All’inizio della battaglia, l’VIII gruppo era costituito da:
- maggiore Mario di Castri, comandante
- tenente Pietro Gagliostro (altrove citato come Cagliostro), aiutante maggiore
- capitano medico Mario Gulizia, dirigente servizio sanitario
- sottotenente Domenico Altomonte, banda comando
- tenente cappellano don Antonio Crippa
- tenente Ignazio Albanese, 1° sottogruppo
- tenente Sergio Galli, 1° sottogruppo
- sottotenente Edoardo De Fornari, 1° sottogruppo
- tenente Antonio Ventrella, 2° sottogruppo
- tenente Alfredo Falagiani, 3° sottogruppo
- tenente Dino Biagini, base Gelib
- sergente maggiore Giovanni Robaldo
- sergente maggiore Umberto Melis
- sergente maggiore Pasquale Soria
- sergente maggiore Italo Limauro
- sergente maggiore Santo Tondo
- 680 dubat
La relazione cita inoltre il capitano Giglio, comandante del 75° btg. coloniale, il tenente de Paoli, il tenente Russo, il tenente Bissi, il maresciallo de Franceschi, il sergente maggiore Moglie (non identificati nell’organico), ed alcuni capi banda: Abdula Fara Beidian, Omar Mohamud, Omar Mohamed.
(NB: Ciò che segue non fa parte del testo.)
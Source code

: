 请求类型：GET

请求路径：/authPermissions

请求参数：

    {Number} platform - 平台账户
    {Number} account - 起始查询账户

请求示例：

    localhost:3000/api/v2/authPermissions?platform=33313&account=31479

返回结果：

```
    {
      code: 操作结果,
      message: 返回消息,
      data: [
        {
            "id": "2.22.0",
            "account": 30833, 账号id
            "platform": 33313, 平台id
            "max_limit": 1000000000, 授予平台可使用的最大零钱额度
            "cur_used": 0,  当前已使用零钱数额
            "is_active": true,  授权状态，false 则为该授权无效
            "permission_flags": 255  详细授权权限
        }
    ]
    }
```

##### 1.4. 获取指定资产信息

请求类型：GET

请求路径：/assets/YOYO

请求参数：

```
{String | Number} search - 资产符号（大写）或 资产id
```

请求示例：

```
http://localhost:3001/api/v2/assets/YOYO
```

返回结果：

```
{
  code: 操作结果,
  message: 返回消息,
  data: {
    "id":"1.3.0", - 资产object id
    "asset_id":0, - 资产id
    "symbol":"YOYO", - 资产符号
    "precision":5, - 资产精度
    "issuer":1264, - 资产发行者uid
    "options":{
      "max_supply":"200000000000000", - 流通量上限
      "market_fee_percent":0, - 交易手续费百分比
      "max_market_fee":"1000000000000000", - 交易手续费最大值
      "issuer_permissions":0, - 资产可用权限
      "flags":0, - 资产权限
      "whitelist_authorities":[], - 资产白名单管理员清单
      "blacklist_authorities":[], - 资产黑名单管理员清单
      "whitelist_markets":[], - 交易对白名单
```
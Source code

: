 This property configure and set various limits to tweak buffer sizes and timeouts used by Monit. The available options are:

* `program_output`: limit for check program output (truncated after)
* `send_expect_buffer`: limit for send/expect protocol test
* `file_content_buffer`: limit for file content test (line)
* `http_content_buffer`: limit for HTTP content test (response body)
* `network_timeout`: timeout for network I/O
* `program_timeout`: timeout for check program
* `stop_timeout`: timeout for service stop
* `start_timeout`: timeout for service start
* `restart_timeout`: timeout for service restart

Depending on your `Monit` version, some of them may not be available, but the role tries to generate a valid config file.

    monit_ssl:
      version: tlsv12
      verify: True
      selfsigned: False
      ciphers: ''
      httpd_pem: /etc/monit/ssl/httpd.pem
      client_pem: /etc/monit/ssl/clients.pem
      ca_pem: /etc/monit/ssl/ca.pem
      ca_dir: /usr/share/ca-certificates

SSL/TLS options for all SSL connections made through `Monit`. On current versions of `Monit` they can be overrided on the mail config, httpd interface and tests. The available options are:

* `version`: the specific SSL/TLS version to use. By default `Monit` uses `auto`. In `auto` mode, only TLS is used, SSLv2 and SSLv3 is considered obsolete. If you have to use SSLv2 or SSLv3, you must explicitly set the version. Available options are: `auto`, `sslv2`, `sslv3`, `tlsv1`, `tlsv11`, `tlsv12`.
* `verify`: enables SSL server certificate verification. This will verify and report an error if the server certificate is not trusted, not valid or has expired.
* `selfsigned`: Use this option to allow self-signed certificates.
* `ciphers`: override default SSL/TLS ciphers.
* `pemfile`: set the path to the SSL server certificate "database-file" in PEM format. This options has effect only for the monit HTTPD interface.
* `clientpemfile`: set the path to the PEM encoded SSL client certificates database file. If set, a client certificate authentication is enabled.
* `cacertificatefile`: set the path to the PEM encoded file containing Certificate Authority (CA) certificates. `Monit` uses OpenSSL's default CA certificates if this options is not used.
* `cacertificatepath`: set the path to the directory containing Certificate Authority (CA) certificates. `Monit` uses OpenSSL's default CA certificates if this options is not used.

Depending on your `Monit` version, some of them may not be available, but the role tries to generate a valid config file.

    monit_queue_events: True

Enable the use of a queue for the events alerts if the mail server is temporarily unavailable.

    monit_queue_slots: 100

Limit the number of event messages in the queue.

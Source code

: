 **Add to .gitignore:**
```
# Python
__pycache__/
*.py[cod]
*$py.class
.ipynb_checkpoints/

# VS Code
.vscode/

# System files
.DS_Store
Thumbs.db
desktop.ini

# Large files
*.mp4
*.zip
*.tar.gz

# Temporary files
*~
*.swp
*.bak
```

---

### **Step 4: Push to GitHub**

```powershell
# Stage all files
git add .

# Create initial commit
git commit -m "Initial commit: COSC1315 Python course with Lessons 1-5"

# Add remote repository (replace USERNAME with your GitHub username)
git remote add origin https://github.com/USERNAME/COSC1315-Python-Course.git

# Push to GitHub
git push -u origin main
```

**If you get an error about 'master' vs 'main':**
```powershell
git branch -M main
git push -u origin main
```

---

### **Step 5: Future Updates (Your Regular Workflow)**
Sono inoltre citati il colonnello Mazzi, che assunse il comando del sottosettore in 16 febbraio divenendo pertanto il diretto superiore di mio padre, il maggiore Fossataro, comandante del 40° btg. amara, il maggiore Gandolfi, capo di S.M. della divisione ed il tenente Bonzani dei Carabinieri.
La relazione si conclude così: “Fiero del dovere compiuto oltre i limiti del realizzabile è mio orgoglio di Comandante segnalare questi prodi che s’imposero al rispetto del nemico, alla considerazione dei superiori ed alla gratitudine della madre Patria – dalla prigionia in Kenya, giugno 1941 – XIV – il Maggiore Comandante del Gruppo VIII Dubat (Mario di Castri)”
Alla relazione è allegata la tabella delle perdite, redatta successivamente e datata 6 maggio 1948:
- morti: ufficiali 2, graduati 5, dubat 76
- feriti: dubat 154
Le perdite ammontarono pertanto al 34%, cifra altissima anche se inferiore a quella citata nel libro.
Non so se vi sia qualcuno ancora in vita, temo di no, il più giovane dovrebbe ormai essere fra i novantacinque ed i cento anni di età: essendo nato nel 1947, ho avuto modo di conoscerne alcuni, con cui mio padre aveva continuato a vedersi, so che con altri aveva continuato comunque un rapporto epistolare. Ne ricordo alcuni:
- Mario Gulizia, che riprese la sua attività di medico in Liguria e morì circa un anno dopo mio padre
- Ignazio Albanese, poi colonnello, che restò in stretto rapporto con mio padre: negli ultimi anni di attività si occupò del reimpatrio delle salme dei soldati italiani
- l’allora maggiore Fossataro, credo si chiamasse Gennaro, che ricordo come persona estremamente brillante
- il tenente Russo, poi colonnello, che ricordo appena
Allo stesso modo, credo che non vi siano più dubat in vita; nel 2002, quando Domenico Quirico ha scritto “Lo Squadrome bianco” vi erano ancora circa 1600 ascari eritrei ancora in vita, tuttavia si trattavadi ottantenni ed ormai saranno anch’essi in massima parte morti.